[Stored data]
[Start of Attachment]
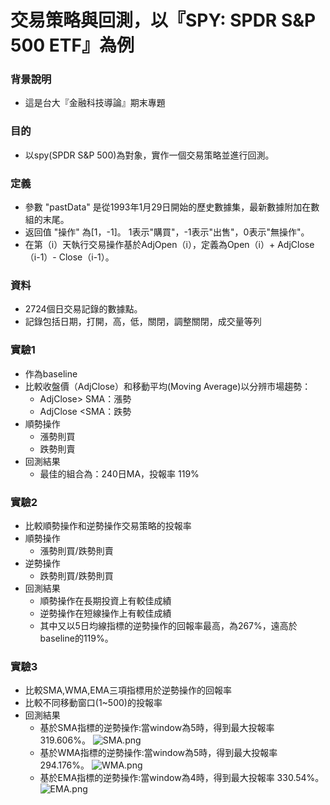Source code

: # 交易策略與回測，以『SPY: SPDR S&P 500 ETF』為例

### 背景說明
- 這是台大『金融科技導論』期末專題

### 目的
- 以spy(SPDR S&P 500)為對象，實作一個交易策略並進行回測。

### 定義
- 參數 "pastData" 是從1993年1月29日開始的歷史數據集，最新數據附加在數組的末尾。
- 返回值 "操作" 為[1，-1]。 1表示"購買"，-1表示"出售"，0表示"無操作"。
- 在第（i）天執行交易操作基於AdjOpen（i），定義為Open（i）+ AdjClose（i-1）- Close（i-1）。

### 資料
- 2724個日交易記錄的數據點。
- 記錄包括日期，打開，高，低，關閉，調整關閉，成交量等列

### 實驗1
- 作為baseline
- 比較收盤價（AdjClose）和移動平均(Moving Average)以分辨市場趨勢：
  - AdjClose> SMA：漲勢
  - AdjClose <SMA：跌勢
- 順勢操作
  - 漲勢則買
  - 跌勢則賣
- 回測結果
  - 最佳的組合為：240日MA，投報率 119%
  
### 實驗2
- 比較順勢操作和逆勢操作交易策略的投報率
- 順勢操作
  - 漲勢則買/跌勢則賣
- 逆勢操作
  - 跌勢則買/跌勢則買
- 回測結果
  - 順勢操作在長期投資上有較佳成績
  - 逆勢操作在短線操作上有較佳成績
  - 其中又以5日均線指標的逆勢操作的回報率最高，為267%，遠高於baseline的119%。
  
### 實驗3
- 比較SMA,WMA,EMA三項指標用於逆勢操作的回報率
- 比較不同移動窗口(1~500)的投報率
- 回測結果
  - 基於SMA指標的逆勢操作:當window為5時，得到最大投報率 319.606%。
  ![SMA.png](https://github.com/alexislintw/trading_strategy_for_spy/blob/master/report/sma.png)
  - 基於WMA指標的逆勢操作:當window為5時，得到最大投報率294.176%。
  ![WMA.png](https://github.com/alexislintw/trading_strategy_for_spy/blob/master/report/wma.png)
  - 基於EMA指標的逆勢操作:當window為4時，得到最大投報率 330.54%。
  ![EMA.png](https://github.com/alexislintw/trading_strategy_for_spy/blob/master/report/ema.png)

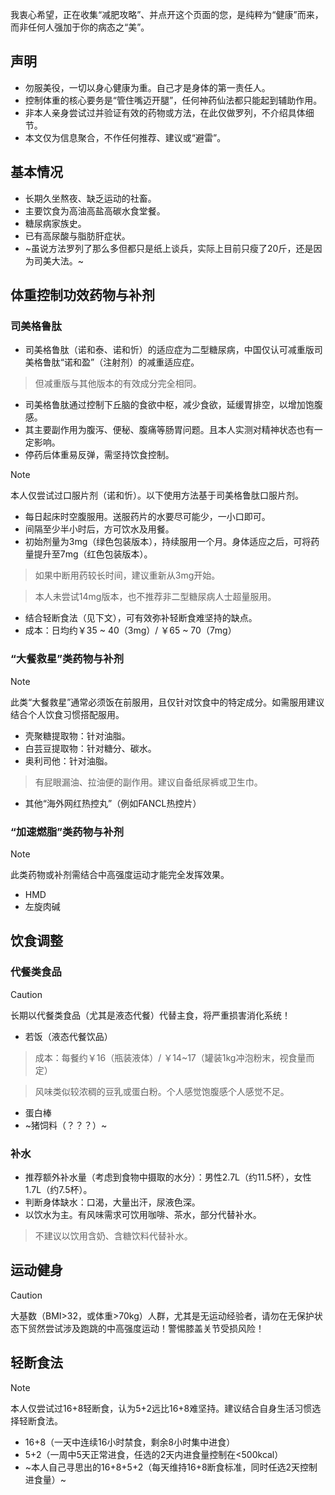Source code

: 我衷心希望，正在收集“减肥攻略”、并点开这个页面的您，是纯粹为“健康”而来，而非任何人强加于你的病态之“美”。

## 声明

- 勿服美役，一切以身心健康为重。自己才是身体的第一责任人。
- 控制体重的核心要务是“管住嘴迈开腿”，任何神药仙法都只能起到辅助作用。
- 非本人亲身尝试过并验证有效的药物或方法，在此仅做罗列，不介绍具体细节。
- 本文仅为信息聚合，不作任何推荐、建议或“避雷”。

## 基本情况

- 长期久坐熬夜、缺乏运动的社畜。
- 主要饮食为高油高盐高碳水食堂餐。
- 糖尿病家族史。
- 已有高尿酸与脂肪肝症状。
- ~虽说方法罗列了那么多但都只是纸上谈兵，实际上目前只瘦了20斤，还是因为司美大法。~

## 体重控制功效药物与补剂

### 司美格鲁肽

- 司美格鲁肽（诺和泰、诺和忻）的适应症为二型糖尿病，中国仅认可减重版司美格鲁肽“诺和盈”（注射剂）的减重适应症。

> 但减重版与其他版本的有效成分完全相同。

- 司美格鲁肽通过控制下丘脑的食欲中枢，减少食欲，延缓胃排空，以增加饱腹感。
- 其主要副作用为腹泻、便秘、腹痛等肠胃问题。且本人实测对精神状态也有一定影响。
- 停药后体重易反弹，需坚持饮食控制。

> [!NOTE]
> 本人仅尝试过口服片剂（诺和忻）。以下使用方法基于司美格鲁肽口服片剂。

- 每日起床时空腹服用。送服药片的水要尽可能少，一小口即可。
- 间隔至少半小时后，方可饮水及用餐。
- 初始剂量为3mg（绿色包装版本），持续服用一个月。身体适应之后，可将药量提升至7mg（红色包装版本）。

> 如果中断用药较长时间，建议重新从3mg开始。

> 本人未尝试14mg版本，也不推荐非二型糖尿病人士超量服用。

- 结合轻断食法（见下文），可有效弥补轻断食难坚持的缺点。
- 成本：日均约￥35 ~ 40（3mg）/ ￥65 ~ 70（7mg）

### “大餐救星”类药物与补剂

> [!NOTE]
> 此类“大餐救星”通常必须饭在前服用，且仅针对饮食中的特定成分。如需服用建议结合个人饮食习惯搭配服用。

- 壳聚糖提取物：针对油脂。
- 白芸豆提取物：针对糖分、碳水。
- 奥利司他：针对油脂。

> 有屁眼漏油、拉油便的副作用。建议自备纸尿裤或卫生巾。

- 其他“海外网红热控丸”（例如FANCL热控片）

### “加速燃脂”类药物与补剂

> [!NOTE]
> 此类药物或补剂需结合中高强度运动才能完全发挥效果。

- HMD
- 左旋肉碱

## 饮食调整

### 代餐类食品

> [!CAUTION]
> 长期以代餐类食品（尤其是液态代餐）代替主食，将严重损害消化系统！

- 若饭（液态代餐饮品）

> 成本：每餐约￥16（瓶装液体）/ ￥14~17（罐装1kg冲泡粉末，视食量而定）

> 风味类似较浓稠的豆乳或蛋白粉。个人感觉饱腹感个人感觉不足。

- 蛋白棒
- ~猪饲料（？？？）~

### 补水

- 推荐额外补水量（考虑到食物中摄取的水分）：男性2.7L（约11.5杯），女性1.7L（约7.5杯）。
- 判断身体缺水：口渴，大量出汗，尿液色深。
- 以饮水为主。有风味需求可饮用咖啡、茶水，部分代替补水。

> 不建议以饮用含奶、含糖饮料代替补水。

## 运动健身

> [!CAUTION]
> 大基数（BMI>32，或体重>70kg）人群，尤其是无运动经验者，请勿在无保护状态下贸然尝试涉及跑跳的中高强度运动！警惕膝盖关节受损风险！

## 轻断食法

> [!NOTE]
> 本人仅尝试过16+8轻断食，认为5+2远比16+8难坚持。建议结合自身生活习惯选择轻断食法。

- 16+8（一天中连续16小时禁食，剩余8小时集中进食）
- 5+2（一周中5天正常进食，任选的2天内进食量控制在<500kcal）
- ~本人自己寻思出的16+8+5+2（每天维持16+8断食标准，同时任选2天控制进食量）~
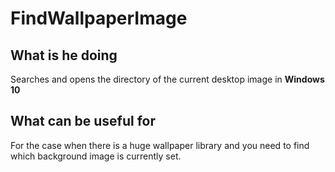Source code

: # FindWallpaperImage
## What is he doing

Searches and opens the directory of the current desktop image in **Windows 10**

## What can be useful for
For the case when there is a huge wallpaper library and you need to find which background image is currently set.
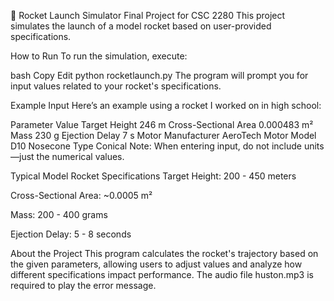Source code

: 🚀 Rocket Launch Simulator
Final Project for CSC 2280
This project simulates the launch of a model rocket based on user-provided specifications.

How to Run
To run the simulation, execute:

bash
Copy
Edit
python rocketlaunch.py
The program will prompt you for input values related to your rocket's specifications.

Example Input
Here’s an example using a rocket I worked on in high school:

Parameter	Value
Target Height	246 m
Cross-Sectional Area	0.000483 m²
Mass	230 g
Ejection Delay	7 s
Motor Manufacturer	AeroTech
Motor Model	D10
Nosecone Type	Conical
Note: When entering input, do not include units—just the numerical values.

Typical Model Rocket Specifications
Target Height: 200 - 450 meters

Cross-Sectional Area: ~0.0005 m²

Mass: 200 - 400 grams

Ejection Delay: 5 - 8 seconds

About the Project
This program calculates the rocket's trajectory based on the given parameters, allowing users to adjust values and analyze how different specifications impact performance.
The audio file huston.mp3 is required to play the error message.
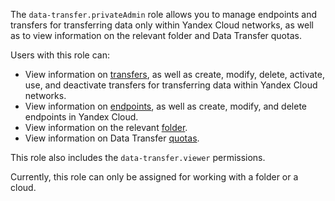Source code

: The `data-transfer.privateAdmin` role allows you to manage endpoints and transfers for transferring data only within Yandex Cloud networks, as well as to view information on the relevant folder and Data Transfer quotas.

Users with this role can:
* View information on [transfers](../../data-transfer/concepts/index.md#transfer), as well as create, modify, delete, activate, use, and deactivate transfers for transferring data within Yandex Cloud networks.
* View information on [endpoints](../../data-transfer/concepts/index.md#endpoint), as well as create, modify, and delete endpoints in Yandex Cloud.
* View information on the relevant [folder](../../resource-manager/concepts/resources-hierarchy.md#folder).
* View information on Data Transfer [quotas](../../data-transfer/concepts/limits.md#dataproc-quotas).

This role also includes the `data-transfer.viewer` permissions.

Currently, this role can only be assigned for working with a folder or a cloud.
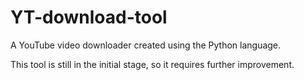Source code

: # YT-download-tool
A YouTube video downloader created using the Python language.

This tool is still in the initial stage, so it requires further improvement.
[End of Attachment]
Set down exactly what runs from the line containing "A YouTube video" through the last line above, both lines included.

A YouTube video downloader created using the Python language.

This tool is still in the initial stage, so it requires further improvement.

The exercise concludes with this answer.